Webscraping Dynamic Website to Pull Recent News Article URLs

Tags: , , , ,



I am attempting to pull investing news articles from a dynamic website using Python. I have tried a couple of tutorials that worked for static websites, but I have had issues pulling the URL to a specific article. The code I am working with is as follows:

    from requests_html import HTMLSession
    session = HTMLSession()
    
    r = session.get('https://www.institutionalinvestor.com/search?'
    'term=&' # eventually, the term would include the words I am actively searching for
    'filters=%7B"dates":%5B"last%20week"%5D%7D') # filter to the last week, this would eventually be for the last 24 hours only

    r.html.absolute_links

Which gets me a list of the links within the page in an array format:

{'https://www.institutionalinvestor.com/Login', 'https://www.institutionalinvestor.com/display-advertising', 'http://www.ttivanguard.com/', 'https://www.riaintel.com/', 'http://interactive.institutionalinvestor.com/executive-IR-research-em/about-586KX-2742AB.html', 'https://twitter.com/iimag', 'https://myaccount.institutionalinvestor.com/Orders/SelectPackage.html', 'https://www.institutionalinvestor.com/', 'https://www.institutionalinvestor.com/Corner-Office', 'https://www.institutionalinvestor.com/Management', 'http://iimemberships.com/', 'http://www.iiconferences.com/', 'https://www.institutionalinvestor.com/Register', 'https://www.institutionalinvestor.com/cookies', 'https://www.institutionalinvestor.com/Careers', 'https://www.institutionalinvestor.com/Custom-Research', 'https://www.institutionalinvestor.com/Portfolio', 'https://www.euromoneyplc.com/modern-slavery-act-transparency-statement', 'https://www.institutionalinvestor.com/research', 'https://www.institutionalinvestor.com/Masthead', 'https://www.institutionalinvestor.com/about-thought-leadership', 'https://www.institutionalinvestor.com/Investors', 'https://www.institutionalinvestor.com/Premium', 'https://www.institutionalinvestor.com/about-us', 'https://www.institutionalinvestor.com/thought-leadership', 'https://www.institutionalinvestor.com/PrivacyPolicy', 'https://www.institutionalinvestor.com/sponsored', 'https://www.institutionalinvestor.com/Video', 'https://www.institutionalinvestor.com/How-to-Pitch-Institutional-Investor', 'https://www.institutionalinvestor.com/FAQs', 'https://www.institutionalinvestor.com/Research-FAQs', 'https://www.institutionalinvestor.com/Reprints', 'https://www.institutionalinvestor.com/TermsConditions', 'https://www.linkedin.com/company/164389', 'https://www.facebook.com/iimag', 'https://www.institutionalinvestor.com/Customer-Service', 'https://www.institutionalinvestor.com/Culture', 'https://www.institutionalinvestor.com/awards', 'https://www.institutionalinvestor.com/Research-Insight', 'http://www.sovereignwealthcenter.com/'}

But I cannot find the links to the articles themselves.
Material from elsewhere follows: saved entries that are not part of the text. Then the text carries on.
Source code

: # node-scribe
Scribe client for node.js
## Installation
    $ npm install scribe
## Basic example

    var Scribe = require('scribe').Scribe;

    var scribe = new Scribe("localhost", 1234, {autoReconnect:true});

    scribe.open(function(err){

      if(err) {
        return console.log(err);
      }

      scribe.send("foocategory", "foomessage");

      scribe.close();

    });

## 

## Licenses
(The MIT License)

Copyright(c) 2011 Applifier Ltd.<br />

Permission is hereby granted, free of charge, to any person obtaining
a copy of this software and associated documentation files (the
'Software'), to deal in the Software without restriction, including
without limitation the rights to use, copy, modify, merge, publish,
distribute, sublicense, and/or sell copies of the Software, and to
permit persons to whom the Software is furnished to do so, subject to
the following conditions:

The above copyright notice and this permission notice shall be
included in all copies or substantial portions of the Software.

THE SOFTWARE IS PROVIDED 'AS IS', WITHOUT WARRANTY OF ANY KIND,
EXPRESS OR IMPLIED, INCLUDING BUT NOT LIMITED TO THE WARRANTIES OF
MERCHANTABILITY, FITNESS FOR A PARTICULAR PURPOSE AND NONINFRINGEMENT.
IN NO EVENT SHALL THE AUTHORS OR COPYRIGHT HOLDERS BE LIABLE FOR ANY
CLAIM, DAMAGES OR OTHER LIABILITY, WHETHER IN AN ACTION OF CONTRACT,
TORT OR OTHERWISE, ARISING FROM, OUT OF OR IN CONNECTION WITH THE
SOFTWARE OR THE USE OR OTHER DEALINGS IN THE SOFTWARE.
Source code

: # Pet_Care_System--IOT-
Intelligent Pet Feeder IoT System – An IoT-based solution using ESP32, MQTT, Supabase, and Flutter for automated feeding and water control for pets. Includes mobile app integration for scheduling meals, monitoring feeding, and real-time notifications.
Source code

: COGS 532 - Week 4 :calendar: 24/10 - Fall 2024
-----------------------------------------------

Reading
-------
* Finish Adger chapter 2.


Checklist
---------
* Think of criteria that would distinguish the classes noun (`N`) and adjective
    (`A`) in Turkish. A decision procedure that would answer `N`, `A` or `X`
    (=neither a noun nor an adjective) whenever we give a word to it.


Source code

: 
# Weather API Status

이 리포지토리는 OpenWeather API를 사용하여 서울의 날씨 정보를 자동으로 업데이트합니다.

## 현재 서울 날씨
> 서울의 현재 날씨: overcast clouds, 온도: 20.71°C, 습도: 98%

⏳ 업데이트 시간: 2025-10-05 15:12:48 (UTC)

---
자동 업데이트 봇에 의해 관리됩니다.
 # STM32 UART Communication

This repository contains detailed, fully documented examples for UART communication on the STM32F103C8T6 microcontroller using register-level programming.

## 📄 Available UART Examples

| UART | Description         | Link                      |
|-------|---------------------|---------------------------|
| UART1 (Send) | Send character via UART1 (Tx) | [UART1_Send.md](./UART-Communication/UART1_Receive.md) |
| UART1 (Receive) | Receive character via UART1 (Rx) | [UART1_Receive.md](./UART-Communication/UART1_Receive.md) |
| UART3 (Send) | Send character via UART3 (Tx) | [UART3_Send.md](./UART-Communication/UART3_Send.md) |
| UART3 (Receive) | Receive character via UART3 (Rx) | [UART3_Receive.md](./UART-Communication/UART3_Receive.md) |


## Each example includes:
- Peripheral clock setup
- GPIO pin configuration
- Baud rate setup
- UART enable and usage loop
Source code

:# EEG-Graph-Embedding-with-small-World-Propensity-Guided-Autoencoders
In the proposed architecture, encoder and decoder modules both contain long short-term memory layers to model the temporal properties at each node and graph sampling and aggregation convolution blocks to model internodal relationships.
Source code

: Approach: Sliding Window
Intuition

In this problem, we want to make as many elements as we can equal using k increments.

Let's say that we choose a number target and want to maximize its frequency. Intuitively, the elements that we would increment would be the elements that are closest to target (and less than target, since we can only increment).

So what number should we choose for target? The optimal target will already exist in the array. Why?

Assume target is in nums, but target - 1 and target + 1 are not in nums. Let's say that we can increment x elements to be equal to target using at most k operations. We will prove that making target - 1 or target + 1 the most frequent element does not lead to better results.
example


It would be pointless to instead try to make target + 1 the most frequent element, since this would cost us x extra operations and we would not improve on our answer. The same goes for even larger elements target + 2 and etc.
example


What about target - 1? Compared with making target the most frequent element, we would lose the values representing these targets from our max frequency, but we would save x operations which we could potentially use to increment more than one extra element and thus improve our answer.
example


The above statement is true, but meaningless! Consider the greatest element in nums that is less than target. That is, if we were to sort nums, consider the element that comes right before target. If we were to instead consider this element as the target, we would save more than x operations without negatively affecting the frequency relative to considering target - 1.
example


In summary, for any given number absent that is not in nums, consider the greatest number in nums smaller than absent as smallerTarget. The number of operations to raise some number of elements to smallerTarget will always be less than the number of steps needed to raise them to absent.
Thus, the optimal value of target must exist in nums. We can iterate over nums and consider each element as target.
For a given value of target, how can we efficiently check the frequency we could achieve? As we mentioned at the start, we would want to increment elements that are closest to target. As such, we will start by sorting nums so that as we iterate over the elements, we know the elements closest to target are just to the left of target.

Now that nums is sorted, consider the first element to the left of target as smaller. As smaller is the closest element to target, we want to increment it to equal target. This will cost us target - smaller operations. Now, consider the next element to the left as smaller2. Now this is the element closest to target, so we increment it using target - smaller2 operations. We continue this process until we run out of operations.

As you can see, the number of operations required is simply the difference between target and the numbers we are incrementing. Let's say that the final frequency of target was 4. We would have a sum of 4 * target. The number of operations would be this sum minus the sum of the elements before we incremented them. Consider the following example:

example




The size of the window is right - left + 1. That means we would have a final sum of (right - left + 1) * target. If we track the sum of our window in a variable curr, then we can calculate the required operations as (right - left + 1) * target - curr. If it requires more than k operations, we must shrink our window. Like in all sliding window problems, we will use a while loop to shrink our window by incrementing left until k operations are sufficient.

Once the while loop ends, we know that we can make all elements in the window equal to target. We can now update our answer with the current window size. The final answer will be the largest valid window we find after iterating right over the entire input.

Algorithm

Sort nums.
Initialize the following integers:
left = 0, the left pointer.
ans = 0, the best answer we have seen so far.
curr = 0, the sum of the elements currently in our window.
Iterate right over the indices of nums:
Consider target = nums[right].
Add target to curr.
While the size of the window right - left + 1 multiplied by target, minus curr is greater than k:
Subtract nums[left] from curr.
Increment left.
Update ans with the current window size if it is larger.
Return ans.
When I inspect the source code, this is what I see:

<div class="search-results" role="listbox">
                        <article class="search-result" ng-repeat="article in serverData.hits.results">
                            <div class="search-result-text-ghost"></div>
                            <h2 ng-class="article|publicationClass"><a ng-href="{{article|articleHref}}">{{article|snippet:'title'|removeHtmlTags}}</a>
                            </h2>

As someone relatively new to HTML, that h2 section towards the end leads me to believe that the site is dynamic, which is where I am stuck. Any help would be appreciated. My ideal output for this question is to get the title of the article, the source (in this case “Institutional Investor”), a preview of the article (the first couple of lines or so, and the URL for the article into a dataframe that can be sent to me each morning to save time I would otherwise spend manually pulling news. I have put together the rest of the project, outside of the news pull for sites such as Institutional Investor that are not included in an API I am using.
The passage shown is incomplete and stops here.